- SUPPLIED RECORDS -
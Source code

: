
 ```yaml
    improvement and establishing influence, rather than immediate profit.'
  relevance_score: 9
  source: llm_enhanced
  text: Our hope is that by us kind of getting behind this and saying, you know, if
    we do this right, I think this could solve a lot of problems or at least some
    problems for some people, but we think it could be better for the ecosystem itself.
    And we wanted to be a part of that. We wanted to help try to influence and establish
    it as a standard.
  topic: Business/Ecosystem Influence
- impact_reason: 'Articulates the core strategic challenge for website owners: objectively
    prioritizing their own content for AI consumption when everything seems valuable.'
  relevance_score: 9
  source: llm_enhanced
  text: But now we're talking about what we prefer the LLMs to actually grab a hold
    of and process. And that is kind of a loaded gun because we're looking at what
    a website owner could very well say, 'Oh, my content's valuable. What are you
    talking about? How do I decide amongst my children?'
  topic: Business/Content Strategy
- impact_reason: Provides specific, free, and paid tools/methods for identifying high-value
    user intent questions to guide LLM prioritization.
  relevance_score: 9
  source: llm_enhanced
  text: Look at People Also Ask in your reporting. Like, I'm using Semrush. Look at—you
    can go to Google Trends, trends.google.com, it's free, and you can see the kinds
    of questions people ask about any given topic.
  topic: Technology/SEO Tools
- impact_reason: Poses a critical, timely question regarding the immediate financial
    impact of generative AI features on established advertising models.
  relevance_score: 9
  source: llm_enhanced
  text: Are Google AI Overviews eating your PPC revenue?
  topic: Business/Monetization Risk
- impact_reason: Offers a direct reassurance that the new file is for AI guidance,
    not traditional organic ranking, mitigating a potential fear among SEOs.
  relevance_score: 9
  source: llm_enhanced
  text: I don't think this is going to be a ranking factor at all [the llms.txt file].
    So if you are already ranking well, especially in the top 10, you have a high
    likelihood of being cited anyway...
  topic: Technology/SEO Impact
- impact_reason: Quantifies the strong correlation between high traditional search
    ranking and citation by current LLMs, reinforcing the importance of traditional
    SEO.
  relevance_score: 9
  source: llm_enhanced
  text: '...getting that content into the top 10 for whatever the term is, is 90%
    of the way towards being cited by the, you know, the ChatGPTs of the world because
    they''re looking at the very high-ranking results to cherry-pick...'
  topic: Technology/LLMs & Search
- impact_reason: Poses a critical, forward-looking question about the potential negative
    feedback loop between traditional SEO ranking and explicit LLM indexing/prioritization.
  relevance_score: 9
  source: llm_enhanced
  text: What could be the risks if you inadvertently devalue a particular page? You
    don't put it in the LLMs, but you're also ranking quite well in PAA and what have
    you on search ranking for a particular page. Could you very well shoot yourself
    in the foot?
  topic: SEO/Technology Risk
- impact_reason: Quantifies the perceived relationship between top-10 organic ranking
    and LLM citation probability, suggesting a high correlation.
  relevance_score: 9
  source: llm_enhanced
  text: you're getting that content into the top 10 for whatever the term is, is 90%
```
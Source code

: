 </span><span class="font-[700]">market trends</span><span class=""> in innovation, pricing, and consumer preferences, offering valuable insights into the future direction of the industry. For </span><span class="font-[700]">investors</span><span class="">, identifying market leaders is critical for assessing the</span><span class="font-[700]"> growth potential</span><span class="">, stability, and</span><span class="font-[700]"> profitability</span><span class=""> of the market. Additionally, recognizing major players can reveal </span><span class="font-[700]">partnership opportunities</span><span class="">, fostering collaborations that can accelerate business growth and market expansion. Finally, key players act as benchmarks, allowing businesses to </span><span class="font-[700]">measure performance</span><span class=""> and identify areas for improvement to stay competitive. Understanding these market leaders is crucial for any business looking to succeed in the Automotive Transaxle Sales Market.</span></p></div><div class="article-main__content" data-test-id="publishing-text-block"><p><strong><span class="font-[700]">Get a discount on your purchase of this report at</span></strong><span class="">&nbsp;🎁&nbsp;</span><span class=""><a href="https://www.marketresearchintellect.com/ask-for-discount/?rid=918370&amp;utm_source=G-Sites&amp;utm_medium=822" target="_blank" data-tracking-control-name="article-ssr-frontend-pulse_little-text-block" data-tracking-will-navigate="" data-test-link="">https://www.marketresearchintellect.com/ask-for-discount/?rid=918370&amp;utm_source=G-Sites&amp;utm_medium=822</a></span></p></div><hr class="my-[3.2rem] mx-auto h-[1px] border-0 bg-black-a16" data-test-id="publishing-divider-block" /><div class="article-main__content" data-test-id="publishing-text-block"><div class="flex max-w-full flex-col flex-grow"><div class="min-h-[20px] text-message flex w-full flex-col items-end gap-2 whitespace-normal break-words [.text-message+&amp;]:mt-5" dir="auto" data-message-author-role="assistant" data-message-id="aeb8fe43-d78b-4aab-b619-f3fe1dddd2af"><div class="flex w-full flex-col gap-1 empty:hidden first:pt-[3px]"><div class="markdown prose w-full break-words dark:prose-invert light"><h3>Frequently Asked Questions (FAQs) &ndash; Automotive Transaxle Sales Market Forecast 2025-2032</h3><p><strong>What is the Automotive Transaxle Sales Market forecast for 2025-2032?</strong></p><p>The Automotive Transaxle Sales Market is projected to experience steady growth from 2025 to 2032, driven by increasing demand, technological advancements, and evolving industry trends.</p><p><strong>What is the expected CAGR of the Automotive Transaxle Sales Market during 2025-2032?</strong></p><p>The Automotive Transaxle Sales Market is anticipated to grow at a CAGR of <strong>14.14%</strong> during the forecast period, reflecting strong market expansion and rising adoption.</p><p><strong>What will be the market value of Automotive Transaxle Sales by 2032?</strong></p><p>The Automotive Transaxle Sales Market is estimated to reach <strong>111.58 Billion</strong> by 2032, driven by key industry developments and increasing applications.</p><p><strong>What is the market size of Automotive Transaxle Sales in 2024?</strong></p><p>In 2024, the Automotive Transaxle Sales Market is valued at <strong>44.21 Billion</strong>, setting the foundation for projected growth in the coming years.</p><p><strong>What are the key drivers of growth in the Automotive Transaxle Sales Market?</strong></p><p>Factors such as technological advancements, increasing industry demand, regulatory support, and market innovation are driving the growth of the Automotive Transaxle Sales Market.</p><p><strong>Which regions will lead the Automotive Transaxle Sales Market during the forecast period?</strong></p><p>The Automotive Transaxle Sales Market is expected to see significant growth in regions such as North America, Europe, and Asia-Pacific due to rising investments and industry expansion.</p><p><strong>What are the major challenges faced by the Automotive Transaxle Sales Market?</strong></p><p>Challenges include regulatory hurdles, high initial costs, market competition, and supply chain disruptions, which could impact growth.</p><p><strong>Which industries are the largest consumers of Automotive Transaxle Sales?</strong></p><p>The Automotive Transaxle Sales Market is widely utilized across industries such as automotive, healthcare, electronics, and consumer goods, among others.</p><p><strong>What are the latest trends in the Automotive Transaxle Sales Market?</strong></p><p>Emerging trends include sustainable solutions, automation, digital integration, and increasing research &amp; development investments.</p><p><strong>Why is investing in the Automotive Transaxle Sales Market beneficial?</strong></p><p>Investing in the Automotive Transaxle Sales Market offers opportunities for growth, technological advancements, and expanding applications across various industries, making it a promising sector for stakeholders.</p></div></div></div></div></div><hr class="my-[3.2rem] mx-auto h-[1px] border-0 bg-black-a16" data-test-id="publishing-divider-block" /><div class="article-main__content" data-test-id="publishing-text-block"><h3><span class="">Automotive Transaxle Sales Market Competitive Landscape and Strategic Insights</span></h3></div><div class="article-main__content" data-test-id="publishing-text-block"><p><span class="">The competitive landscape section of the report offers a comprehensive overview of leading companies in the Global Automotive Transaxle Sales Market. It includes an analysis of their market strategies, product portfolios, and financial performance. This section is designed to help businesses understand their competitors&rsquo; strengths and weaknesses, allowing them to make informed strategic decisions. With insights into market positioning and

- TO DO -
Scan the listing above and copy all lines containing the word "because".

- SOLUTION -
    of and process. And that is kind of a loaded gun because we're looking at what
    of the way towards being cited by the, you know, the ChatGPTs of the world because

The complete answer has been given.